---------- DATA EXTRACT
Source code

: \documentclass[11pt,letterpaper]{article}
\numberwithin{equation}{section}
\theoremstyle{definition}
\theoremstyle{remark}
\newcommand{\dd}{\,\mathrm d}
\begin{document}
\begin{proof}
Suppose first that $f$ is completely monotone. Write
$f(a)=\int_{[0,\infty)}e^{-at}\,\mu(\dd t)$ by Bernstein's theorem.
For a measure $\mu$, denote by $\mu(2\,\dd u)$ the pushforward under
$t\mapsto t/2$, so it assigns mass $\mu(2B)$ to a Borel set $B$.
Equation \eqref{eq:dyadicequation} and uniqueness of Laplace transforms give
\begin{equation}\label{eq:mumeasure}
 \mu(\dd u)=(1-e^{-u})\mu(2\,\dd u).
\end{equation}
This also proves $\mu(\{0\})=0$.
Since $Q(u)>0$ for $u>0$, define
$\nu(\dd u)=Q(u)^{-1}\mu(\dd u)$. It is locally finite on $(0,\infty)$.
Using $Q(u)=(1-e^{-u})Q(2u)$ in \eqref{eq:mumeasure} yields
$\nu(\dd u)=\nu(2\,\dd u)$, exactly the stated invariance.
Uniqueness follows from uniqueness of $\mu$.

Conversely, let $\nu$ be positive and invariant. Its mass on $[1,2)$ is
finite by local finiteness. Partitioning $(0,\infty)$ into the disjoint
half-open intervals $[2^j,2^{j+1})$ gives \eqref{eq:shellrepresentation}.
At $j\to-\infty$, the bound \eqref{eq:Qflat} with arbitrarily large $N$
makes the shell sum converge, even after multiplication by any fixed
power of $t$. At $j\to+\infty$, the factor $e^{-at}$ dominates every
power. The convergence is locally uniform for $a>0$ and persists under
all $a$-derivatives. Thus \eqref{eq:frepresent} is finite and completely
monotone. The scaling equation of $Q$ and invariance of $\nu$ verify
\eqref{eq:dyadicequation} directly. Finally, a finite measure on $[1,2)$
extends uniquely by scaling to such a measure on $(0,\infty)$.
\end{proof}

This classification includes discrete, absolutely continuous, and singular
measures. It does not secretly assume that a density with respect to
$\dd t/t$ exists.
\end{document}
--------------------
_WORK INSTRUCTION_
Show every line from the entries above in which "This" appears.

_EXERCISE OUTPUT_
This also proves $\mu(\{0\})=0$.
This classification includes discrete, absolutely continuous, and singular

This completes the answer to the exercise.